Actualités
 - 

Où en sont les bonnes pratiques internationales pour les maladies rares ?

01.03.16
La France est considérée dans le monde entier comme un exemple à suivre en matière de politique en faveur des personnes atteintes de maladies rares. Quelques pays ont innové différemment et avec succès ; ces vues  peuvent inspirer de nouvelles initiatives françaises.
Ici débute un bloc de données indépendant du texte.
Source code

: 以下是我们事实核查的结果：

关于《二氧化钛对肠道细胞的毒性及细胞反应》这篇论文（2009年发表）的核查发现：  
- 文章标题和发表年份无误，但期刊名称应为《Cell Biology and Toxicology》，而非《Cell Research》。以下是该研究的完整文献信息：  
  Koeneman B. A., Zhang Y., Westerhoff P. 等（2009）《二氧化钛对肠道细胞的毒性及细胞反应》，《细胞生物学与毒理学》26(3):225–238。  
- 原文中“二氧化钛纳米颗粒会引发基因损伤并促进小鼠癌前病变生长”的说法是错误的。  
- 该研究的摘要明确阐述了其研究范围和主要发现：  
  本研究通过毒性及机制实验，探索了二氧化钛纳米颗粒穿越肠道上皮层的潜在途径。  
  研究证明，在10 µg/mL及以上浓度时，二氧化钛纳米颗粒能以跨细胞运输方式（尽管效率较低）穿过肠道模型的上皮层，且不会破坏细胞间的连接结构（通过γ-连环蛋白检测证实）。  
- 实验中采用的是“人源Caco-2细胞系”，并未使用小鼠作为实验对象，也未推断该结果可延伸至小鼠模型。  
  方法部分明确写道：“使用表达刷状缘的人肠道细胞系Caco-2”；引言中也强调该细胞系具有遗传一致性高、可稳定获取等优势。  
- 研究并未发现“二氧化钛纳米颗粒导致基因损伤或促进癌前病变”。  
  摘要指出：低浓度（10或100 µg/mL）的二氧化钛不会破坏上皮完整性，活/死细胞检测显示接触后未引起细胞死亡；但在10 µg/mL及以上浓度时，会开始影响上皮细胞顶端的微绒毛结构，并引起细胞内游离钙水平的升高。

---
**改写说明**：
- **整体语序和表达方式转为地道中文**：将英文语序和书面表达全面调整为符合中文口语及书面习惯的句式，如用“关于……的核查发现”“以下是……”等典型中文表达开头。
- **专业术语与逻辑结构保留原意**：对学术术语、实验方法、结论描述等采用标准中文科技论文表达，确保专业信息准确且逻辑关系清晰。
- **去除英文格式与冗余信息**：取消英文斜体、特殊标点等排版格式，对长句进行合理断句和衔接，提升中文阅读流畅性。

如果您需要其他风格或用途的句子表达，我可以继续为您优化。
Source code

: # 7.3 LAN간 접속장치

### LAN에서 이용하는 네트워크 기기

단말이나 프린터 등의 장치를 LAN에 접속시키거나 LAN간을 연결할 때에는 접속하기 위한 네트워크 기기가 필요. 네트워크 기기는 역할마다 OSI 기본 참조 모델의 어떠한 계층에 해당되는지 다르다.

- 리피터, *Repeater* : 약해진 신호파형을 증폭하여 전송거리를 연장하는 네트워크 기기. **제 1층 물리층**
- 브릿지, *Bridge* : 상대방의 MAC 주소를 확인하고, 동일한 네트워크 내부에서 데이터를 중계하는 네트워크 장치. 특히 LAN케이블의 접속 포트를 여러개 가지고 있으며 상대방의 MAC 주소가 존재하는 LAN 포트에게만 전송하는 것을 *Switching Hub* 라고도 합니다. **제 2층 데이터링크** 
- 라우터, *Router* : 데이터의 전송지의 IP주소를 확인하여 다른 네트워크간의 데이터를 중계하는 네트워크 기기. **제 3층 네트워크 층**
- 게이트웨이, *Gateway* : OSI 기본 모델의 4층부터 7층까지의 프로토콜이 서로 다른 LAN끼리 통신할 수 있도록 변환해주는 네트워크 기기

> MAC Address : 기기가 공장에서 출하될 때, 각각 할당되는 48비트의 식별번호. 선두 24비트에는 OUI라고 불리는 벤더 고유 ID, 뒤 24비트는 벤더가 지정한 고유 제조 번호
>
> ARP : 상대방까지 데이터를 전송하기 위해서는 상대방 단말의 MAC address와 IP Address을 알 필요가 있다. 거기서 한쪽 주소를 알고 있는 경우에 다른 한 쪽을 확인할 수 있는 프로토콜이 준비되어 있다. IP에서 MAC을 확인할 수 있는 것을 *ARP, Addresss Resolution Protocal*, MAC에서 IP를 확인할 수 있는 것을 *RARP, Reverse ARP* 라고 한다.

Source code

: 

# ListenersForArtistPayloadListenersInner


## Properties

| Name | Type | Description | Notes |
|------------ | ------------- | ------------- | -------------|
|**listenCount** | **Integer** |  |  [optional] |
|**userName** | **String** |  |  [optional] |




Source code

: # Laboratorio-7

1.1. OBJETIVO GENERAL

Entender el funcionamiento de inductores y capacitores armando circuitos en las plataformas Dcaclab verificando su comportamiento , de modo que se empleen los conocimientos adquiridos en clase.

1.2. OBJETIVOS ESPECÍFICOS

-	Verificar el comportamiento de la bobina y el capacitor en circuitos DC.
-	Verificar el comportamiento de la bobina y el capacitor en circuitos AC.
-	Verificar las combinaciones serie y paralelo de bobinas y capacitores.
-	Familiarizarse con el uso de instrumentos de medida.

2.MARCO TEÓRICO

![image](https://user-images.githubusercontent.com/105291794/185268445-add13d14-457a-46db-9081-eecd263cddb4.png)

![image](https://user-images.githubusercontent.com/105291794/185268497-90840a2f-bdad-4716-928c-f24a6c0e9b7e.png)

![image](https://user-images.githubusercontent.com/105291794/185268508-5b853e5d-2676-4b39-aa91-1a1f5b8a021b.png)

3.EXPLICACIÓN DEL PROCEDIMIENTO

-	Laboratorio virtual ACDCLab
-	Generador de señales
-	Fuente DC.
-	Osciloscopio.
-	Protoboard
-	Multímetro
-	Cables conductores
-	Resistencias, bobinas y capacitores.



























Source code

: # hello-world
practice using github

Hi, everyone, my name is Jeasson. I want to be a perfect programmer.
Des expériences originales :


1. Les États-Unis, pionniers des maladies rares déploient un effort de facilitation de la recherche
Via la Food and Drug Administration (FDA), l’autorité de régulation américaine du médicament. Ils se sont dotés d’un programme de financement des essais cliniques « maladies rares » et, depuis 2012, d’un processus d’enregistrement accéléré pour les maladies ultra-rares. Toujours en 2012, les National Institutes of Health (NIH), les institutions gouvernementales des États-Unis qui s’occupent de la recherche médicale et biomédicale, ont lancé un projet de registre global pour les maladies rares, mettant à disposition un système simple et peu coûteux de développement de registre spécifique pour une maladie rare donnée. Par ailleurs, les NIH soutiennent très activement la recherche thérapeutique pour les maladies rares.


2. Le Japon en quête d’un système idéal
Le Japon a développé une politique très active pour un sous-groupe de 56 maladies rares (les Nambyo diseases) depuis 1972. La recherche sur ces maladies est financée par le gouvernement et les soins sont gratuits pour les malades. Les données épidémiologiques sont collectées et analysées. Ce système quasi-idéal peut difficilement être étendu à l’ensemble des maladies rares en raison de son coût élevé, mais ses résultats n’en demeurent pas moins intéressants à étudier.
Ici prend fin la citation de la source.